よく取り上げられるのは、アマゾンの熱帯雨林です。アマゾンを代表とした中南米は、世界の中でも特に熱帯雨林の減少が著しい地域ですので、頻出の事項になります。
アマゾンの熱帯雨林が減少している理由には、アマゾンの開発が挙げられます。その背景には、人口が爆発的に増加していることが挙げられ、食糧問題を解決するために、農地や焼畑が拡大していることが原因となっています。さらには、商業利用のために、熱帯雨林が伐採されたり、海外への輸出を目的とした牛肉を生産するために農場を開拓したりなど、先進国の需要があることを理解しなければいけません。
また、タイで発生しているマングローブ林の乱伐も非常に問題視されていますが、これは日本向けの輸出を目的としたエビの養殖場を開拓していることが原因となっています。日本向けへの輸出量が増加している点や、養殖場の生産量が落ちることによる新規開拓も重なり、現在でもマングローブ林の破壊が進行しています。

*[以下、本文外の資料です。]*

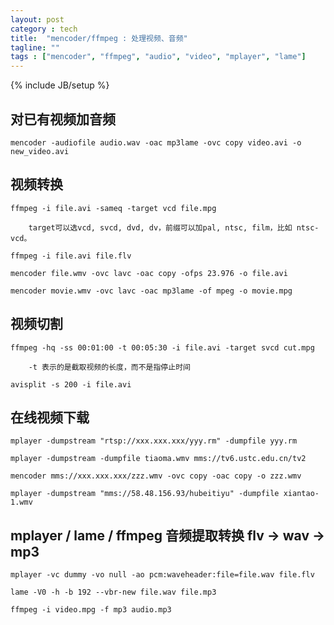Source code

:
 ```yaml
---
layout: post
category : tech
title:  "mencoder/ffmpeg : 处理视频、音频"
tagline: ""
tags : ["mencoder", "ffmpeg", "audio", "video", "mplayer", "lame"] 
---
```

{% include JB/setup %}

## 对已有视频加音频

    mencoder -audiofile audio.wav -oac mp3lame -ovc copy video.avi -o new_video.avi

## 视频转换

    ffmpeg -i file.avi -sameq -target vcd file.mpg

        target可以选vcd, svcd, dvd, dv，前缀可以加pal, ntsc, film，比如 ntsc-vcd。

    ffmpeg -i file.avi file.flv

    mencoder file.wmv -ovc lavc -oac copy -ofps 23.976 -o file.avi

    mencoder movie.wmv -ovc lavc -oac mp3lame -of mpeg -o movie.mpg

## 视频切割

    ffmpeg -hq -ss 00:01:00 -t 00:05:30 -i file.avi -target svcd cut.mpg

        -t 表示的是截取视频的长度，而不是指停止时间

    avisplit -s 200 -i file.avi

## 在线视频下载

    mplayer -dumpstream "rtsp://xxx.xxx.xxx/yyy.rm" -dumpfile yyy.rm

    mplayer -dumpstream -dumpfile tiaoma.wmv mms://tv6.ustc.edu.cn/tv2

    mencoder mms://xxx.xxx.xxx/zzz.wmv -ovc copy -oac copy -o zzz.wmv

    mplayer -dumpstream "mms://58.48.156.93/hubeitiyu" -dumpfile xiantao-1.wmv 


## mplayer / lame / ffmpeg 音频提取转换 flv -> wav -> mp3

    mplayer -vc dummy -vo null -ao pcm:waveheader:file=file.wav file.flv

    lame -V0 -h -b 192 --vbr-new file.wav file.mp3

    ffmpeg -i video.mpg -f mp3 audio.mp3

ここまでブラジルとタイの事例を取り上げてきましたが、東南アジアや中南米の国々では、先述の通り、先進国向けの輸出を目的とした商品の生産が原因で、熱帯雨林の破壊が進行していますので、この背景は必ず理解しておきましょう。
酸性雨
石炭や石油といった化石燃料を消費したり、自動車から排出される窒素酸化物(NOx)や硫黄酸化物(SOx)が原因となって、酸性度数の高い雨のことを酸性雨と言います。
エネルギー革命以降、急激な石油利用の増加や、自動車の大衆化が進んだことによって、新たに浮上してきた環境問題で、森林が枯れたり、農作物への被害が発生したり、湖沼の酸性化による魚類の死滅したりするなど、様々な被害が出ています。

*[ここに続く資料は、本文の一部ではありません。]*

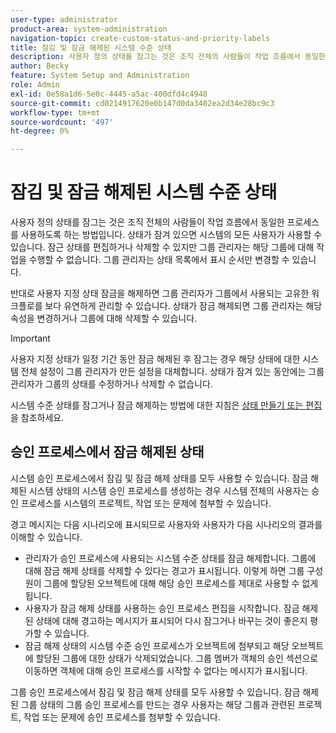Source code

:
 ```yaml
---
user-type: administrator
product-area: system-administration
navigation-topic: create-custom-status-and-priority-labels
title: 잠김 및 잠금 해제된 시스템 수준 상태
description: 사용자 정의 상태를 잠그는 것은 조직 전체의 사람들이 작업 흐름에서 동일한 프로세스를 사용하도록 하는 방법입니다. 상태가 잠겨 있으면 시스템의 모든 사용자가 사용할 수 있습니다. 편집하거나 삭제할 수는 있지만 그룹 관리자는 해당 그룹에 대해 이를 수행할 수 없습니다. 반대로 사용자 지정 상태 잠금을 해제하면 그룹 관리자가 그룹에서 사용되는 고유한 워크플로를 보다 유연하게 관리할 수 있습니다. 잠금 해제된 상태의 속성을 변경하거나 해당 그룹에 대해 삭제할 수 있습니다.
author: Becky
feature: System Setup and Administration
role: Admin
exl-id: 0e58a1d6-5e0c-4445-a5ac-400dfd4c4948
source-git-commit: cd0214917620e0b147d0da3402ea2d34e28bc9c3
workflow-type: tm+mt
source-wordcount: '497'
ht-degree: 0%

---
```


# 잠김 및 잠금 해제된 시스템 수준 상태

사용자 정의 상태를 잠그는 것은 조직 전체의 사람들이 작업 흐름에서 동일한 프로세스를 사용하도록 하는 방법입니다. 상태가 잠겨 있으면 시스템의 모든 사용자가 사용할 수 있습니다. 잠근 상태를 편집하거나 삭제할 수 있지만 그룹 관리자는 해당 그룹에 대해 작업을 수행할 수 없습니다. 그룹 관리자는 상태 목록에서 표시 순서만 변경할 수 있습니다.

반대로 사용자 지정 상태 잠금을 해제하면 그룹 관리자가 그룹에서 사용되는 고유한 워크플로를 보다 유연하게 관리할 수 있습니다. 상태가 잠금 해제되면 그룹 관리자는 해당 속성을 변경하거나 그룹에 대해 삭제할 수 있습니다.

>[!IMPORTANT]
>
>사용자 지정 상태가 일정 기간 동안 잠금 해제된 후 잠그는 경우 해당 상태에 대한 시스템 전체 설정이 그룹 관리자가 만든 설정을 대체합니다. 상태가 잠겨 있는 동안에는 그룹 관리자가 그룹의 상태를 수정하거나 삭제할 수 없습니다.

시스템 수준 상태를 잠그거나 잠금 해제하는 방법에 대한 지침은 [상태 만들기 또는 편집](../../../administration-and-setup/customize-workfront/creating-custom-status-and-priority-labels/create-or-edit-a-status.md)을 참조하세요.

## 승인 프로세스에서 잠금 해제된 상태

시스템 승인 프로세스에서 잠김 및 잠금 해제 상태를 모두 사용할 수 있습니다. 잠금 해제된 시스템 상태의 시스템 승인 프로세스를 생성하는 경우 시스템 전체의 사용자는 승인 프로세스를 시스템의 프로젝트, 작업 또는 문제에 첨부할 수 있습니다.

경고 메시지는 다음 시나리오에 표시되므로 사용자와 사용자가 다음 시나리오의 결과를 이해할 수 있습니다.

* 관리자가 승인 프로세스에 사용되는 시스템 수준 상태를 잠금 해제합니다. 그룹에 대해 잠금 해제 상태를 삭제할 수 있다는 경고가 표시됩니다. 이렇게 하면 그룹 구성원이 그룹에 할당된 오브젝트에 대해 해당 승인 프로세스를 제대로 사용할 수 없게 됩니다.
* 사용자가 잠금 해제 상태를 사용하는 승인 프로세스 편집을 시작합니다. 잠금 해제된 상태에 대해 경고하는 메시지가 표시되어 다시 잠그거나 바꾸는 것이 좋은지 평가할 수 있습니다.
* 잠금 해제 상태의 시스템 수준 승인 프로세스가 오브젝트에 첨부되고 해당 오브젝트에 할당된 그룹에 대한 상태가 삭제되었습니다. 그룹 멤버가 객체의 승인 섹션으로 이동하면 객체에 대해 승인 프로세스를 시작할 수 없다는 메시지가 표시됩니다.

그룹 승인 프로세스에서 잠김 및 잠금 해제 상태를 모두 사용할 수 있습니다. 잠금 해제된 그룹 상태의 그룹 승인 프로세스를 만드는 경우 사용자는 해당 그룹과 관련된 프로젝트, 작업 또는 문제에 승인 프로세스를 첨부할 수 있습니다.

酸性雨の特徴は、偏西風や季節風の影響を受けて世界各地に拡散されてしまうというもので、工業が発展していて偏西風の影響を大きく受ける大陸東岸では被害が拡大しやすいと言われています。頻出で取り上げられるのが、ドイツのシュヴァルツヴァルト(ドイツ語で黒い森を意味)や、中国、アメリカ東部になります。
オゾン層破壊
オゾン層は太陽の紫外線を吸収し、地球の生態系を保持する働きがありますが、人工的に作られたフロンガスの影響で、オゾン層が破壊されています。オゾン層が破壊されると、有害な紫外線が増加するため、皮膚がんや白内障に罹患する人が増加、さらには気温上昇などが発生すると言われています。南極付近では冬から春にかけてオゾンホールが見られます。
この問題を受け、1989年にヘルシンキ宣言が採択され、2000年までにフロンガスの全廃が決定されましたが、現時点でもすべてを回収できていないという課題があります。
砂漠化
気候変動や家畜の過放牧、人口増加、灌漑が原因で、世界では局地的に砂漠化が進行しています。近年、特に原因として大きな割合を占めているのが、家畜の過放牧や、人口増加、灌漑になります。

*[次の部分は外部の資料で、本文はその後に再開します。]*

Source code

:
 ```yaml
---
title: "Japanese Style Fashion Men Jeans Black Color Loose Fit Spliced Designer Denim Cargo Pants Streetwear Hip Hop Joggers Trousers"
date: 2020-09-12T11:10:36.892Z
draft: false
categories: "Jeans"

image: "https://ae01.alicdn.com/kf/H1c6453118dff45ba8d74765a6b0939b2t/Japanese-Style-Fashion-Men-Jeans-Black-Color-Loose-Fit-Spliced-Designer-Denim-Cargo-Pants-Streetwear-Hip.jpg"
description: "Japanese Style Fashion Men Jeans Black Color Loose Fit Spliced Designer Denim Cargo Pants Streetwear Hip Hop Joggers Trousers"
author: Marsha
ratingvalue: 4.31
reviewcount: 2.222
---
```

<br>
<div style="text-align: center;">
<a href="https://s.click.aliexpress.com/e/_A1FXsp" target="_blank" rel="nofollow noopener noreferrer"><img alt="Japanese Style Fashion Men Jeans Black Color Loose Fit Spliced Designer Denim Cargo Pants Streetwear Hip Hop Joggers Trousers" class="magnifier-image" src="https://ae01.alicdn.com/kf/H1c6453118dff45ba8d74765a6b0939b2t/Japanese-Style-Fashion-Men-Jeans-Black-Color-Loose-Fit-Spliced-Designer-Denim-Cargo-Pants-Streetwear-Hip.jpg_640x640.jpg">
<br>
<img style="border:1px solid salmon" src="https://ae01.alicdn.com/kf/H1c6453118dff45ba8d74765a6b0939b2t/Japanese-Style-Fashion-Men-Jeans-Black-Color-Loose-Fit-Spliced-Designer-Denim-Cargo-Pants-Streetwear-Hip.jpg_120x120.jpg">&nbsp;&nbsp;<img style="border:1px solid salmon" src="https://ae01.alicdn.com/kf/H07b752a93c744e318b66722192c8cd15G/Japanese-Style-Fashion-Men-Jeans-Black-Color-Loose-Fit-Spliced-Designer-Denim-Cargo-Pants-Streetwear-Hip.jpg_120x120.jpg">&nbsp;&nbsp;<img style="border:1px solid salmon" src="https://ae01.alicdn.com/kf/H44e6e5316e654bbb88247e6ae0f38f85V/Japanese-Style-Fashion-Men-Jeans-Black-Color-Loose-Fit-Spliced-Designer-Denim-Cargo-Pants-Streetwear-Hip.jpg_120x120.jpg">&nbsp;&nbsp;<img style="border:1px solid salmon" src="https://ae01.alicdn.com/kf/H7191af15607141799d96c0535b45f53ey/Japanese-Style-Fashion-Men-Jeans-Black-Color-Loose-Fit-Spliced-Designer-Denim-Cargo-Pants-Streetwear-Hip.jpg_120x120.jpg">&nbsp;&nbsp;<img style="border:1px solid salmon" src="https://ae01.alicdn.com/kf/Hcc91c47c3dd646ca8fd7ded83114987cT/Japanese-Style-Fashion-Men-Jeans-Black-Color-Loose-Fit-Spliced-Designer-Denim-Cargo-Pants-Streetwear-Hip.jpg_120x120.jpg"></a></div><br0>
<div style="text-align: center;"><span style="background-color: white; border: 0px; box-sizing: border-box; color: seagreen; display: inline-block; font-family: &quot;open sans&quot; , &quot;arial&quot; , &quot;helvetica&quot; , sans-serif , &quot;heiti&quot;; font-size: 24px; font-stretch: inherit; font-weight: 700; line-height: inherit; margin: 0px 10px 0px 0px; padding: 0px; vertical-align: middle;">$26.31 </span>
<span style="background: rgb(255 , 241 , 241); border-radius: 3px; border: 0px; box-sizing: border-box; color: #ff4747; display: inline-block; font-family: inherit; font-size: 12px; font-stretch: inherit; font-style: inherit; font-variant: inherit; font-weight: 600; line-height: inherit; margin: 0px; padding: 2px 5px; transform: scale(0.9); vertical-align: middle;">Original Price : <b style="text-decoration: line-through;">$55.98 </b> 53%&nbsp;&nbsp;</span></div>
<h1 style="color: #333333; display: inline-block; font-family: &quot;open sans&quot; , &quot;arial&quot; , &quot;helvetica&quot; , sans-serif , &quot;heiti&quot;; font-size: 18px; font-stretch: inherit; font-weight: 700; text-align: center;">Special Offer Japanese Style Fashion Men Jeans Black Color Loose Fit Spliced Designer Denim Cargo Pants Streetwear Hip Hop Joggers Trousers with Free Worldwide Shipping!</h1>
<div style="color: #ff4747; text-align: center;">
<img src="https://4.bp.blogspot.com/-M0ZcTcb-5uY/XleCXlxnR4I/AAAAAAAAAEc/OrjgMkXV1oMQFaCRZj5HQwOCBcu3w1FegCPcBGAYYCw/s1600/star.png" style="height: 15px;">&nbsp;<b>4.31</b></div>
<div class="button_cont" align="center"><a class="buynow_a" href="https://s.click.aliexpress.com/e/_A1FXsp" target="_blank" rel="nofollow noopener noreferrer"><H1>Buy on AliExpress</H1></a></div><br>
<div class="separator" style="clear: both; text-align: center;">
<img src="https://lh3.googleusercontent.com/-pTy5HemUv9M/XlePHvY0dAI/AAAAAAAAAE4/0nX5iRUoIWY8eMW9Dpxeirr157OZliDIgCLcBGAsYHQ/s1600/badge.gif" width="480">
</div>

人口が増加すると、家畜も増加する傾向があり、家畜が貴重な水や草を飲み食べ尽くすことによって、急激に砂漠化が進行します。その代表的な事例がサハラ砂漠のサヘルと呼ばれる地域です。サヘルは年間を通して、中緯度高圧帯に覆われる地域ですので、元々降水量が少なかったですが、急激な人口と家畜の増加によって、さらに急激な砂漠化が発生しました。
また、灌漑の事例としては、ナイル川やアラル海、マリー川が挙げられます。これらの地域では、農作物の栽培拡大を目的に、河川から水を引っ張ってきました。しかし、急激な灌漑によって、土壌の塩類が地表に集積し、結果、土壌が塩類化してしまい、砂漠化が発生が進行しました。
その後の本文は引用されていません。